What you need to do.
Only the closing part of the listing is wanted: reproduce exactly the line containing "### Switch to Version 1" and all lines below it.

Recorded information.
****************************************

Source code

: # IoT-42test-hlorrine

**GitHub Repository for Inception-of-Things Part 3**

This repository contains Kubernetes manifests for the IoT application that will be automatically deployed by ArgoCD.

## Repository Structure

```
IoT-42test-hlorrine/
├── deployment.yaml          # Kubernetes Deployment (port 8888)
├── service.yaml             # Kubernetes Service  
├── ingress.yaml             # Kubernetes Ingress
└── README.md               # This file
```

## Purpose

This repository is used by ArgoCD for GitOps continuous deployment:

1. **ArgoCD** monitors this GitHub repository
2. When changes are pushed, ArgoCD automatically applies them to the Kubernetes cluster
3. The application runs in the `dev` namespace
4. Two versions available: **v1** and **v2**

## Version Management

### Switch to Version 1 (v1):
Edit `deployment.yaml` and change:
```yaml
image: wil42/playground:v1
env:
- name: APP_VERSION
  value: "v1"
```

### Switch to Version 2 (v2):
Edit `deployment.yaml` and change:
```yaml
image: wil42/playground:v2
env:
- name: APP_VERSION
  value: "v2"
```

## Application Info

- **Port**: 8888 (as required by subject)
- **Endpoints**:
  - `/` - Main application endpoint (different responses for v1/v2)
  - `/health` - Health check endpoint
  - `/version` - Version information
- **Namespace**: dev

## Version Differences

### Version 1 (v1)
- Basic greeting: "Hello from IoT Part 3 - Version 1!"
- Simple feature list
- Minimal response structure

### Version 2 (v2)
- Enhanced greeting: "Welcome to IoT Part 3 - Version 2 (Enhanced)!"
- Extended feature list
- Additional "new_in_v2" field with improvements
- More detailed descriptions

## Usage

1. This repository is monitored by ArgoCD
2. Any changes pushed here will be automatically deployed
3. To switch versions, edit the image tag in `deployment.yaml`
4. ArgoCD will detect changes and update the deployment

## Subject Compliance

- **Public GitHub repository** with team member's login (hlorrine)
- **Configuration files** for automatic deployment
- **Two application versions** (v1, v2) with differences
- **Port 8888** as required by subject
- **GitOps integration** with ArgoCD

****************************************

Written reply.
### Switch to Version 1 (v1):
Edit `deployment.yaml` and change:
```yaml
image: wil42/playground:v1
env:
- name: APP_VERSION
  value: "v1"
```

### Switch to Version 2 (v2):
Edit `deployment.yaml` and change:
```yaml
image: wil42/playground:v2
env:
- name: APP_VERSION
  value: "v2"
```

## Application Info

- **Port**: 8888 (as required by subject)
- **Endpoints**:
  - `/` - Main application endpoint (different responses for v1/v2)
  - `/health` - Health check endpoint
  - `/version` - Version information
- **Namespace**: dev

## Version Differences

### Version 1 (v1)
- Basic greeting: "Hello from IoT Part 3 - Version 1!"
- Simple feature list
- Minimal response structure

### Version 2 (v2)
- Enhanced greeting: "Welcome to IoT Part 3 - Version 2 (Enhanced)!"
- Extended feature list
- Additional "new_in_v2" field with improvements
- More detailed descriptions

## Usage

1. This repository is monitored by ArgoCD
2. Any changes pushed here will be automatically deployed
3. To switch versions, edit the image tag in `deployment.yaml`
4. ArgoCD will detect changes and update the deployment

## Subject Compliance

- **Public GitHub repository** with team member's login (hlorrine)
- **Configuration files** for automatic deployment
- **Two application versions** (v1, v2) with differences
- **Port 8888** as required by subject
- **GitOps integration** with ArgoCD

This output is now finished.